BAL holders have the right to participate in decision-making on future changes to the protocol. In addition, their tokens collect the protocol commissions.
Voting is done on an off-chain protocol that does not spend gas commissions, called Snapshot and developed by Balancer Labs. Snapshot has been quite successful and is being used by other DAOs besides Balancer.
To leave the voting information recorded on the blockchain, a multi-signature address controlled by different people with influence and reputation in the DeFi and Ethereum ecosystem is used. But the signatories have no influence on the voting, they only record on-chain the voting results.
There are also liquidity mining programs where liquidity providers are rewarded with BAL for early participation in the protocol. Another program is called “Bal for Gas” and consists of rewarding swap users with BAL.

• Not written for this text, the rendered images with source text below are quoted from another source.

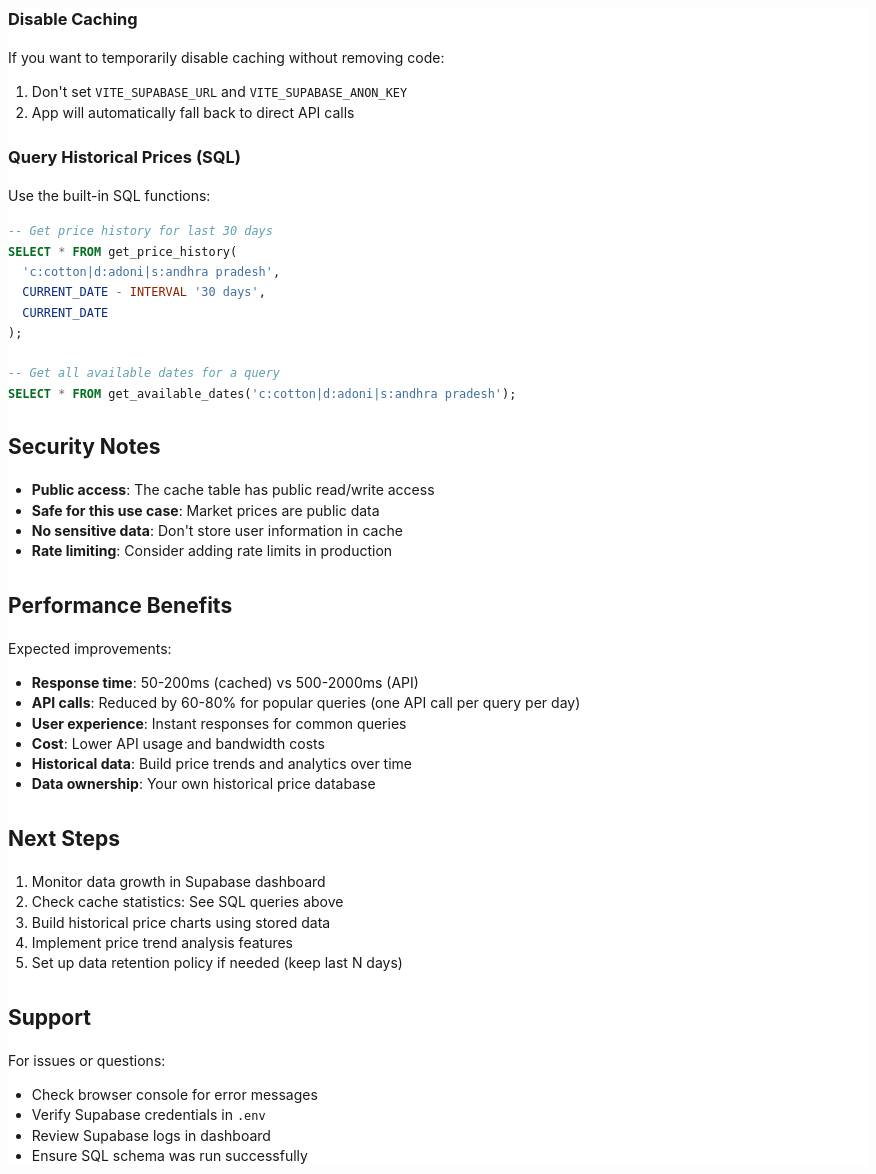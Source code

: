 ### Disable Caching

If you want to temporarily disable caching without removing code:

1. Don't set `VITE_SUPABASE_URL` and `VITE_SUPABASE_ANON_KEY`
2. App will automatically fall back to direct API calls

### Query Historical Prices (SQL)

Use the built-in SQL functions:

```sql
-- Get price history for last 30 days
SELECT * FROM get_price_history(
  'c:cotton|d:adoni|s:andhra pradesh',
  CURRENT_DATE - INTERVAL '30 days',
  CURRENT_DATE
);

-- Get all available dates for a query
SELECT * FROM get_available_dates('c:cotton|d:adoni|s:andhra pradesh');
```

## Security Notes

- **Public access**: The cache table has public read/write access
- **Safe for this use case**: Market prices are public data
- **No sensitive data**: Don't store user information in cache
- **Rate limiting**: Consider adding rate limits in production

## Performance Benefits

Expected improvements:
- **Response time**: 50-200ms (cached) vs 500-2000ms (API)
- **API calls**: Reduced by 60-80% for popular queries (one API call per query per day)
- **User experience**: Instant responses for common queries
- **Cost**: Lower API usage and bandwidth costs
- **Historical data**: Build price trends and analytics over time
- **Data ownership**: Your own historical price database

## Next Steps

1. Monitor data growth in Supabase dashboard
2. Check cache statistics: See SQL queries above
3. Build historical price charts using stored data
4. Implement price trend analysis features
5. Set up data retention policy if needed (keep last N days)

## Support

For issues or questions:
- Check browser console for error messages
- Verify Supabase credentials in `.env`
- Review Supabase logs in dashboard
- Ensure SQL schema was run successfully
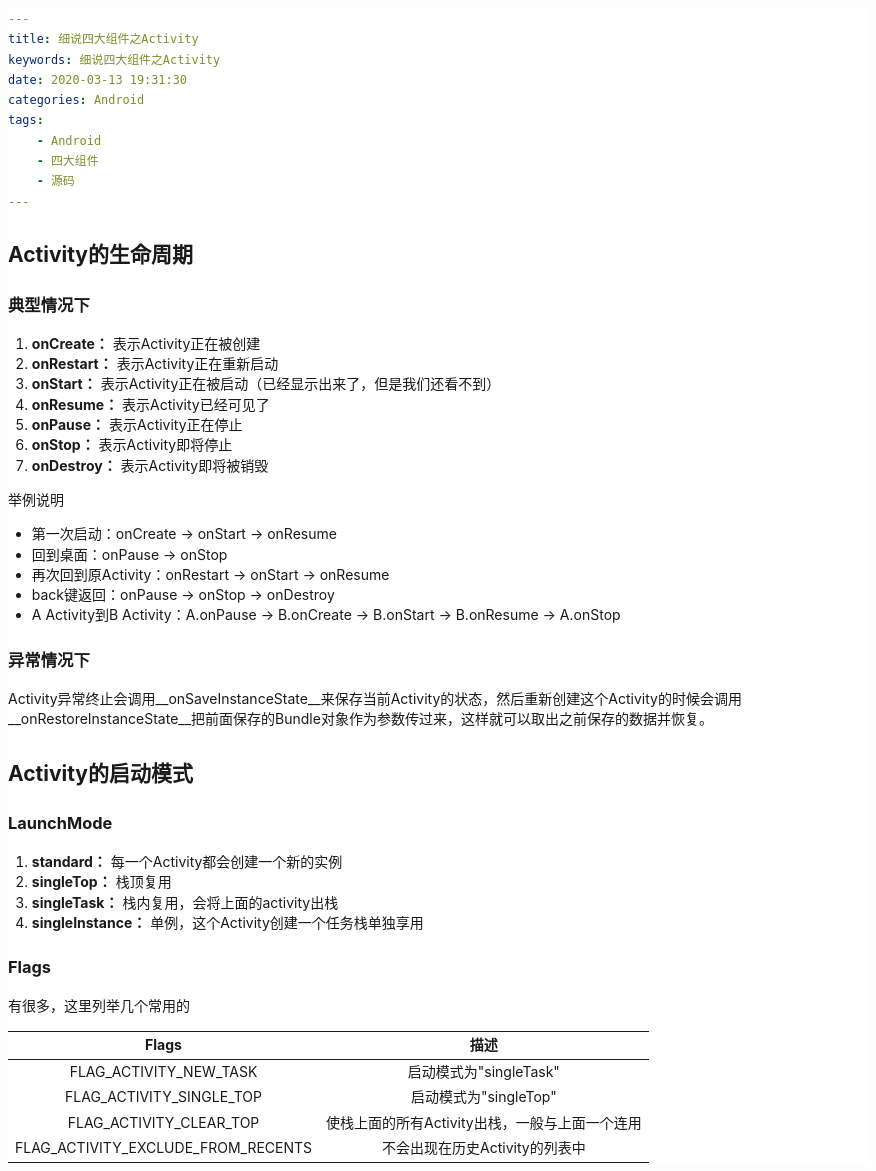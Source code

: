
```yaml
---
title: 细说四大组件之Activity
keywords: 细说四大组件之Activity
date: 2020-03-13 19:31:30
categories: Android
tags:
	- Android
	- 四大组件
	- 源码
---
```


## Activity的生命周期

### 典型情况下

1. __onCreate：__ 表示Activity正在被创建
2. __onRestart：__ 表示Activity正在重新启动
3. __onStart：__ 表示Activity正在被启动（已经显示出来了，但是我们还看不到）
4. __onResume：__ 表示Activity已经可见了
5. __onPause：__ 表示Activity正在停止
6. __onStop：__ 表示Activity即将停止
7. __onDestroy：__ 表示Activity即将被销毁

举例说明

- 第一次启动：onCreate -> onStart -> onResume
- 回到桌面：onPause -> onStop
- 再次回到原Activity：onRestart -> onStart -> onResume
- back键返回：onPause -> onStop -> onDestroy
- A Activity到B Activity：A.onPause -> B.onCreate -> B.onStart -> B.onResume -> A.onStop

### 异常情况下

Activity异常终止会调用__onSaveInstanceState__来保存当前Activity的状态，然后重新创建这个Activity的时候会调用__onRestoreInstanceState__把前面保存的Bundle对象作为参数传过来，这样就可以取出之前保存的数据并恢复。

## Activity的启动模式

### LaunchMode

1. __standard：__ 每一个Activity都会创建一个新的实例
2. __singleTop：__ 栈顶复用
3. __singleTask：__ 栈内复用，会将上面的activity出栈
4. __singleInstance：__ 单例，这个Activity创建一个任务栈单独享用

### Flags

有很多，这里列举几个常用的

|               Flags                |                      描述                      |
| :--------------------------------: | :--------------------------------------------: |
|       FLAG_ACTIVITY_NEW_TASK       |             启动模式为"singleTask"             |
|      FLAG_ACTIVITY_SINGLE_TOP      |             启动模式为"singleTop"              |
|      FLAG_ACTIVITY_CLEAR_TOP       | 使栈上面的所有Activity出栈，一般与上面一个连用 |
| FLAG_ACTIVITY_EXCLUDE_FROM_RECENTS |         不会出现在历史Activity的列表中         |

By reading about Balancer one can begin to get an idea about the amount of innovation that is happening at DeFi.
Perhaps the biggest question in the DeFi ecosystem in general is about the security of smart contracts. In fact Balancer already suffered a hack a year ago, funded by a flash loan (as usual). Balancer V2 has 3 code audits and a temporary emergency button (it will only work for the first 3 months).
Most plausibly, in the long run, contracts that have remained operational without hacks for years are extremely secure. However, today DeFi still poses high risks, although it also promises more than ever.